Within the records below, how many lines hold the word "further"? Only the number should be returned.

> DATASET RECORDS:
_ _ _

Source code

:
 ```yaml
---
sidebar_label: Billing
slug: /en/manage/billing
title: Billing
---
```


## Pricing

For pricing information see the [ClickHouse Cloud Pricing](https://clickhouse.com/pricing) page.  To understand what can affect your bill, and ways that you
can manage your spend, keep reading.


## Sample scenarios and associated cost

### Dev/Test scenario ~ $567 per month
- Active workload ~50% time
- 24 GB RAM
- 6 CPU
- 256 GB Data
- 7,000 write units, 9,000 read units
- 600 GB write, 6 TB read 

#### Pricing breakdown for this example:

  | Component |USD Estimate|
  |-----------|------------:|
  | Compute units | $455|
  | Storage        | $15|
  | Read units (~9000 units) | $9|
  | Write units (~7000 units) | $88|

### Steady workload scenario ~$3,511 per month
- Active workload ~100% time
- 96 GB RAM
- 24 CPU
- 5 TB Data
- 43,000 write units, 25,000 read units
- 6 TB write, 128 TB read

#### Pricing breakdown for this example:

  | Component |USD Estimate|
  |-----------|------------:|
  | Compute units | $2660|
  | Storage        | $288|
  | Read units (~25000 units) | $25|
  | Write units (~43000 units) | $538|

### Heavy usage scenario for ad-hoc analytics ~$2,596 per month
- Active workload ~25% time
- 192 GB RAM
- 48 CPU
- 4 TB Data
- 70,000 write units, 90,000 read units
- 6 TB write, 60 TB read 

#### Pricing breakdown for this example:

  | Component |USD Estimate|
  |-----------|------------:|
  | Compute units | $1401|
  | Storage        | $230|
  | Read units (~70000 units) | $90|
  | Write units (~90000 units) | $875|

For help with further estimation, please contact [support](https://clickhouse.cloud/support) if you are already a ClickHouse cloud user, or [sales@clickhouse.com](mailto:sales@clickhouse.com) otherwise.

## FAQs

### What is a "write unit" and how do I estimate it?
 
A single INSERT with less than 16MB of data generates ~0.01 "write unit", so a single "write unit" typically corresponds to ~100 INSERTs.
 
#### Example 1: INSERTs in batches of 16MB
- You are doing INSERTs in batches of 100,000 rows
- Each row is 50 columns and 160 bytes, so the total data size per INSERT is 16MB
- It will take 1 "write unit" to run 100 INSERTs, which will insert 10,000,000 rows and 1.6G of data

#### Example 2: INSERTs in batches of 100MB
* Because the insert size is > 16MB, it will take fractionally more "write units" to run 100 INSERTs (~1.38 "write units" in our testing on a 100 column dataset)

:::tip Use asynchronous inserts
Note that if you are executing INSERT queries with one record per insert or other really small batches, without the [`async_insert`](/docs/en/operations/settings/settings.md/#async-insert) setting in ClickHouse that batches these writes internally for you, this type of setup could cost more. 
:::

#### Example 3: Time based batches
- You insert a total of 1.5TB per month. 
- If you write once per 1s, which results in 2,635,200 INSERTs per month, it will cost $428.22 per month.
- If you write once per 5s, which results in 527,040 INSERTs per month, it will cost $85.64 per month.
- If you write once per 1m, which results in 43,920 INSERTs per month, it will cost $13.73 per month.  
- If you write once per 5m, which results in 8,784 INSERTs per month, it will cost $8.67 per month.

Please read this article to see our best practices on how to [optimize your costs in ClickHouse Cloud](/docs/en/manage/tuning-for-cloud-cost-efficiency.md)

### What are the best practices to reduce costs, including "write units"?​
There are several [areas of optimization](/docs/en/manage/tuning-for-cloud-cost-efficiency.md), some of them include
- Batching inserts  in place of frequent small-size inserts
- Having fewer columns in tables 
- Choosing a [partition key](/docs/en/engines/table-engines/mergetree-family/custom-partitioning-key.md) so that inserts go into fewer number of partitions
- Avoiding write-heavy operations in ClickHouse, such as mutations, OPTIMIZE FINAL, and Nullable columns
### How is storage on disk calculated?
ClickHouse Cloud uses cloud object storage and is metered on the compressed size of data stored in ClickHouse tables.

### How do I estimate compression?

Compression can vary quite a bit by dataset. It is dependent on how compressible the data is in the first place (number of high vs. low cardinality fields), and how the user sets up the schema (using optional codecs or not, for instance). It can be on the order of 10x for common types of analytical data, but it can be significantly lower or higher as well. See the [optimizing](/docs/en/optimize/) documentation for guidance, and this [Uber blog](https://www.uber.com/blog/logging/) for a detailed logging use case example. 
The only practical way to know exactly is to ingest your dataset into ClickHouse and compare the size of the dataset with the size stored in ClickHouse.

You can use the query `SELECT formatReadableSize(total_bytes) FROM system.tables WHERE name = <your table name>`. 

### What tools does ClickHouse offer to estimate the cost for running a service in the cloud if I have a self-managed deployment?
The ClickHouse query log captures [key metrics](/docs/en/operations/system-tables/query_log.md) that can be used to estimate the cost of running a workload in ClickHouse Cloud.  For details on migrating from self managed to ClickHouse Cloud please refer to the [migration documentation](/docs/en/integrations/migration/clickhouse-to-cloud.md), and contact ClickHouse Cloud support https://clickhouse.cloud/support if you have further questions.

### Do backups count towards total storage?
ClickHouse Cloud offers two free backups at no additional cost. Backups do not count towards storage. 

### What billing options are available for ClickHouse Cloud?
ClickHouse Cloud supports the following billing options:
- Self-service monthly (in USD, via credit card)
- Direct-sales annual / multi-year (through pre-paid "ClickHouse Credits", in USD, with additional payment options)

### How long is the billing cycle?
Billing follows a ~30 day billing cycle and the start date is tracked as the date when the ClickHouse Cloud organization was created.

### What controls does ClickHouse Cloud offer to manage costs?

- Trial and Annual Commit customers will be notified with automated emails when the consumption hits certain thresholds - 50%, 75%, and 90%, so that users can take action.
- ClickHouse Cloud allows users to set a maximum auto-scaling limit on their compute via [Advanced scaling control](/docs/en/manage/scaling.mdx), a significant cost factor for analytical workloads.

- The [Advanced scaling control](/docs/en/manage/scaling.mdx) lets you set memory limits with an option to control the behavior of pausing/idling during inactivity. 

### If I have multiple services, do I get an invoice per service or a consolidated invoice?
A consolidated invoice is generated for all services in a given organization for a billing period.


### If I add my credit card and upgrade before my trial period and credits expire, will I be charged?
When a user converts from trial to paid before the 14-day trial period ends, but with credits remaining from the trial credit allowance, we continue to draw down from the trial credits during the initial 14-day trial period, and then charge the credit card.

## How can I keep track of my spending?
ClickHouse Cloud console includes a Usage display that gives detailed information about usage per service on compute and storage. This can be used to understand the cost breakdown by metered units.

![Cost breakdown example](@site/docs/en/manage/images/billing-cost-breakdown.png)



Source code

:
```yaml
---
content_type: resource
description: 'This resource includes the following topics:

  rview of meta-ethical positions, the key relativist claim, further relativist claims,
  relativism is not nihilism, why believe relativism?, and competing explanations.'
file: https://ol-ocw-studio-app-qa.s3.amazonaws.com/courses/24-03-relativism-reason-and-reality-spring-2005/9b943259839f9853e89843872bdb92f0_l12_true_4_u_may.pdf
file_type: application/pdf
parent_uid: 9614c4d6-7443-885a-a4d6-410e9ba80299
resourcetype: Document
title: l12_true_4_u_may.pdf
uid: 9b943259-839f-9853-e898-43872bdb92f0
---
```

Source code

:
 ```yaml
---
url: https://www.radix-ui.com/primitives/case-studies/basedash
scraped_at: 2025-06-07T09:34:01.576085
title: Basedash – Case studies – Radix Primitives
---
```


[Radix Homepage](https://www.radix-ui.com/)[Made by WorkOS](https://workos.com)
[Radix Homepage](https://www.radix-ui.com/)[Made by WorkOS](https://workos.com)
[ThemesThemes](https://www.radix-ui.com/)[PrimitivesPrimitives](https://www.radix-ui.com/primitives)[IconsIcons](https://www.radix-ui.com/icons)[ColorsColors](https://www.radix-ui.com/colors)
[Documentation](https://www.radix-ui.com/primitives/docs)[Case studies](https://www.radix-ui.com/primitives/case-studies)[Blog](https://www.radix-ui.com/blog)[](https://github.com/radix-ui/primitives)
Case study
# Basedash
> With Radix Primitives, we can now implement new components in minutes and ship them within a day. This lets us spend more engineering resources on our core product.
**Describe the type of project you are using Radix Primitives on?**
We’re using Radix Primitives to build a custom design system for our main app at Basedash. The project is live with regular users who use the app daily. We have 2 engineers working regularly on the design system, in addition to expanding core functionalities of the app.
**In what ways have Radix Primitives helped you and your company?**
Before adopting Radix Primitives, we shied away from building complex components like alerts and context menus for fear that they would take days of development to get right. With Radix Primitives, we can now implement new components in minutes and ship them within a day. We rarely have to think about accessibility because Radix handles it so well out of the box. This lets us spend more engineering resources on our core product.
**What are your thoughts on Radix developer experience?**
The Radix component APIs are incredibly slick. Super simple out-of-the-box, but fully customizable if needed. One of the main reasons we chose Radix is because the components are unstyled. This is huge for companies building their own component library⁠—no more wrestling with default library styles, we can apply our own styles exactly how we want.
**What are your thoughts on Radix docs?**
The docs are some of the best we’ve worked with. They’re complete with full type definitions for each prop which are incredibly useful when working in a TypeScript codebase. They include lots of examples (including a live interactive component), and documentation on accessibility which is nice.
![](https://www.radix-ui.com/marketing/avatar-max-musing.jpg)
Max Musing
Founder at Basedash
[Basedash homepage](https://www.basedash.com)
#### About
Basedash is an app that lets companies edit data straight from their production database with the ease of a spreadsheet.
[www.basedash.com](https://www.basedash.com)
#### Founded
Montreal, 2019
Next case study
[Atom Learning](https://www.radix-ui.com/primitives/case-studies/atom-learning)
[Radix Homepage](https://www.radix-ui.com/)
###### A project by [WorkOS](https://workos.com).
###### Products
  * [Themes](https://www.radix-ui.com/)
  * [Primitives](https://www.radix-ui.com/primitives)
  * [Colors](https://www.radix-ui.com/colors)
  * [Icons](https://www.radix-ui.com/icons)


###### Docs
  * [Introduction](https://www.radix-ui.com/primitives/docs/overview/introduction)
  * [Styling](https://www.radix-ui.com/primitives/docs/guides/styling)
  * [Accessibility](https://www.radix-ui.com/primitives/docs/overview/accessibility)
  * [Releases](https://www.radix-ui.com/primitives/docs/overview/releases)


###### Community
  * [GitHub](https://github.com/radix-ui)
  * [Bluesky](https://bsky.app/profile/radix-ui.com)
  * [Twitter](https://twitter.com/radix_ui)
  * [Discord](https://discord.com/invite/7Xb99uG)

_ _ _

> ANSWER BOX:
3